Cuánto sufrió, cuánto amó desde su jaula, cuánto añoró que alguien le abriera la puerta de su jaula sin puerta, Alejandra Pizarnik. Y qué esplendoroso testimonio de este guiñapo de carne y anhelo y lágrimas que llamamos ser humano nos dejó a nosotros, los huerfanitos como ella que tanto quisiéramos abrazarla, desde esta orilla del tiempo, cuando ya es demasiado tarde y las palabras siguen, no haciendo el amor, sino haciendo la ausencia (si digo pan ¿comeré? / si digo agua ¿beberé?).

Quizás haga una gran obra; quizás mi pluma explorará linderos desconocidos, quizás mi ave será gloriosa, quizás mi nombre tendrá su aureola, quizás mi muerte será mi nacimiento. Pero… ¿has de ser feliz algún día? ¿Has de sentir en tu alma el genuino reflejo de un amor pleno? ¿Ha de amarte alguien alguna vez? ¡No! ¡No! ¡Mil veces no! ¿Y tú habrás vivido, Alejandra? ¿Y tú ¿Y tú?

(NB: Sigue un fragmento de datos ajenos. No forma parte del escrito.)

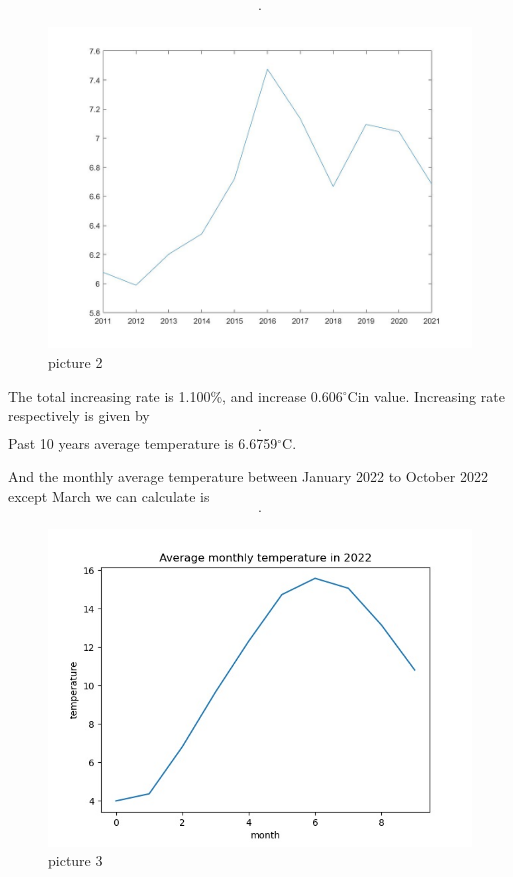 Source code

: \documentclass{apmcmthesis}
\def\oc{$^{\circ}$C\;}
\begin{document}
\begin{align*}
  [6.0780,5.9890, 6.2030, 6.3420 , 6.7220 ,7.4750 , 7.1340 , 6.6680 , 7.0950  ,7.0450 ,6.6840].
\end{align*}

\begin{figure}[htbp]
  \centering
  \includegraphics[scale=0.2]{past 10 avg.jpg}
  \caption{picture 2}\label{fig2}
\end{figure}

The total increasing rate is 1.100\%, and increase 0.606\oc in value.
Increasing rate respectively is given by
\begin{align*}
  [ -0.0941,-0.0146,0.0357,0.0224,0.0599,0.1120, -0.0456,-0.0653, 0.0640,-0.0070,-0.0512].
\end{align*}
Past 10 years average temperature is 6.6759\oc. 

And the monthly average temperature between January 2022 to October 2022 except March we can calculate is 
\begin{align*}
  [3.989,  4.358, 6.812,9.665, 12.313, 14.742, 15.588, 15.07 ,13.151, 10.811].
\end{align*}
\begin{figure}[htbp]
  \centering
  \includegraphics[scale=0.35]{Average monthly temperature in 2022.jpg}
  \caption{picture 3}\label{fig3}
\end{figure}
\end{document}
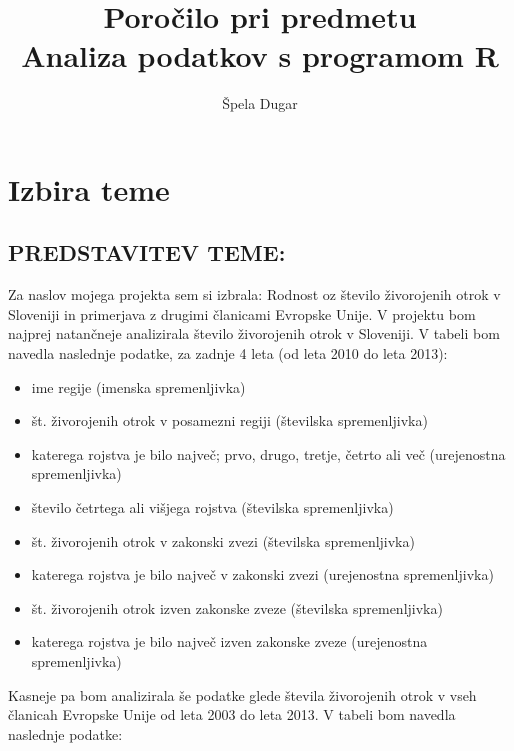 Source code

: \documentclass[11pt,a4paper]{article}
\begin{document}
\title{Poročilo pri predmetu \\
Analiza podatkov s programom R}
\author{Špela Dugar}
\maketitle

\section{Izbira teme}

\subsection{PREDSTAVITEV TEME:}
Za naslov mojega projekta sem si izbrala: Rodnost oz število živorojenih otrok v Sloveniji in primerjava z drugimi članicami Evropske Unije.
V projektu bom najprej natančneje analizirala število živorojenih otrok v Sloveniji. V tabeli bom navedla naslednje podatke, za zadnje 4 leta (od leta 2010 do leta 2013):
\begin{itemize}
\item{ime regije (imenska spremenljivka)}
\item{št. živorojenih otrok v posamezni regiji (številska spremenljivka)}
\item{ katerega rojstva je bilo največ; prvo, drugo, tretje, četrto ali več (urejenostna spremenljivka)}
\item{število četrtega ali višjega rojstva (številska spremenljivka)}
\item{št. živorojenih otrok v zakonski zvezi (številska spremenljivka)}
\item{katerega rojstva je bilo največ v zakonski zvezi (urejenostna spremenljivka)}
\item{št. živorojenih otrok izven zakonske zveze (številska spremenljivka)}
\item{katerega rojstva je bilo največ izven zakonske zveze (urejenostna spremenljivka)}
\end{itemize}
Kasneje pa bom analizirala še podatke glede števila živorojenih otrok v vseh članicah Evropske Unije od leta 2003 do leta 2013. V tabeli bom navedla naslednje podatke:
\end{document}
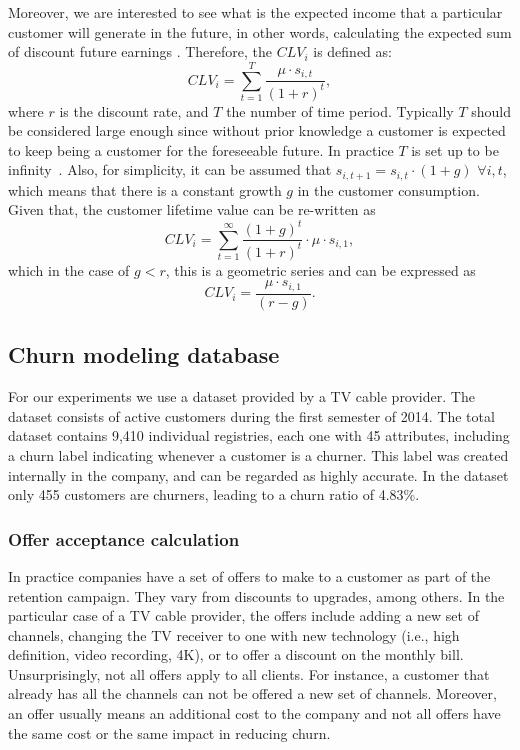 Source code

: Moreover, we are interested to see what is the expected income that a particular customer will 
generate in the future, in other words, calculating the expected sum of 
discount future earnings \citep{Neslin2006}. Therefore, the $CLV_i$ is defined as:
\begin{equation}
	CLV_i = \sum_{t=1}^T\frac{\mu \cdot s_{i,t}}{(1+r)^t},
\end{equation}
where $r$ is the discount rate, and $T$ the number of time period.
Typically $T$ should be considered large enough since without prior 
knowledge a customer is expected to keep being a customer for the foreseeable future. In practice 
$T$ is set up to be infinity~\citep{Glady2009}. Also, for simplicity, it can be assumed that 
$s_{i,t+1}=s_{i,t}\cdot (1+g)$ $\forall {i,t}$, which means that there is a constant growth $g$ in 
the customer consumption. Given that, the customer lifetime value can be re-written as
\begin{equation}
 CLV_i = \sum_{t=1}^\infty\frac{ (1+g)^t}{(1+r)^t}\cdot \mu\cdot s_{i,1},
\end{equation}
which in the case of $g<r$, this is a geometric series and can be expressed as
\begin{equation}
 CLV_i = \frac{\mu\cdot s_{i,1}}{(r-g)}.
\end{equation}


\subsection{Churn modeling database}
\label{sec:5:1:data}

For our experiments we use a dataset provided by a TV cable provider. 
The dataset consists of active customers during the first semester of 2014. 	
The total dataset contains 9,410 individual registries, each one with 45 attributes, 
including a churn label indicating whenever a customer is a churner.
This label was created internally in the company, and can be regarded as highly accurate. 
In the dataset only 455 customers are churners, leading to a churn ratio of 4.83\%.
	
\subsubsection{Offer acceptance calculation}

In practice companies have a set of offers to make to a customer as part of the retention 
campaign. They vary from discounts to upgrades, among others. In the particular case of a TV cable 
provider, the offers include adding a new set of channels, changing the TV receiver to one with new 
technology (i.e., high definition, video recording, 4K),  or to offer a discount on the monthly 
bill. Unsurprisingly, not all offers apply to all clients. For instance, a customer that already 
has all  the channels can not be offered a new set of channels. Moreover, an offer usually means an 
additional cost to the company and not all offers have the same cost or the same impact in 
reducing churn.

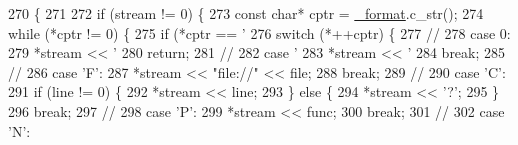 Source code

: \begin{DoxyCode}
270                                                                                                    \{
271             
272             \textcolor{keywordflow}{if} (stream != 0) \{
273                 \textcolor{keyword}{const} \textcolor{keywordtype}{char}* cptr = \mbox{\hyperlink{classeasylogger_1_1_logger_ab45891277952285a459ec39a03a91226}{\_format}}.c\_str();
274                 \textcolor{keywordflow}{while} (*cptr != 0) \{
275                     \textcolor{keywordflow}{if} (*cptr == \textcolor{charliteral}{'%
276                         \textcolor{keywordflow}{switch} (*++cptr) \{
277                                 \textcolor{comment}{// %
278                             \textcolor{keywordflow}{case} 0:
279                                 *stream << \textcolor{charliteral}{'%
280                                 \textcolor{keywordflow}{return};
281                                 \textcolor{comment}{// %
282                             \textcolor{keywordflow}{case} \textcolor{charliteral}{'%
283                                 *stream << \textcolor{charliteral}{'%
284                                 \textcolor{keywordflow}{break};
285                                 \textcolor{comment}{// %
286                             \textcolor{keywordflow}{case} \textcolor{charliteral}{'F'}:
287                                 *stream << \textcolor{stringliteral}{"file://"} << file;
288                                 \textcolor{keywordflow}{break};
289                                 \textcolor{comment}{// %
290                             \textcolor{keywordflow}{case} \textcolor{charliteral}{'C'}:
291                                 \textcolor{keywordflow}{if} (line != 0) \{
292                                     *stream << line;
293                                 \} \textcolor{keywordflow}{else} \{
294                                     *stream << \textcolor{charliteral}{'?'};
295                                 \}
296                                 \textcolor{keywordflow}{break};
297                                 \textcolor{comment}{// %
298                             \textcolor{keywordflow}{case} \textcolor{charliteral}{'P'}:
299                                 *stream << func;
300                                 \textcolor{keywordflow}{break};
301                                 \textcolor{comment}{// %
302                             \textcolor{keywordflow}{case} \textcolor{charliteral}{'N'}:
}}}}}}}}}}
\end{DoxyCode}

En la rue Gay-Lussac un coche viejo lleno de cajones o de cajas de cartón. Me pareció ver adentro sentado a un anciano de abrigo y sombrero negro, pelo blanco, rostro hermoso y tristísimo. Me impresionó su soledad y me dije que nadie en el mundo sabe que este anciano está solo y triste en un auto muy viejo en una calle desierta. Pero de pronto me dije: ¿y si no fuera un aciano? Me acerqué y en efecto no había nadie.

Un monstruo me persigue. Yo huyo. Pero es él quien tiene miedo, es él quien me persigue para pedirme ayuda.

Esta espera inenarrable, esta tensión de todo el ser, este viejo hábito de esperar a quien sé que no va a venir. De esto moriré, de espera oxidada, de polvo aguardador.

La vida perdida para la literatura por culpa de la literatura. Quiero decir, por querer hacer de mí un personaje literario en la vida real fracaso en mi deseo de hacer literatura con mi vida real pues ésta no existe: es literatura.

Yo no digo que vengas, que estés ya aquí, que has venido. Pero me niego a negar la espera de tu venida. Déjame esperarte. He nacido para esto. Déjame delirarme sin ti, asistir a la deformación de mis huesos que sólo aman una sombra. He caído en la trampa de esta espera y sin duda soy feliz.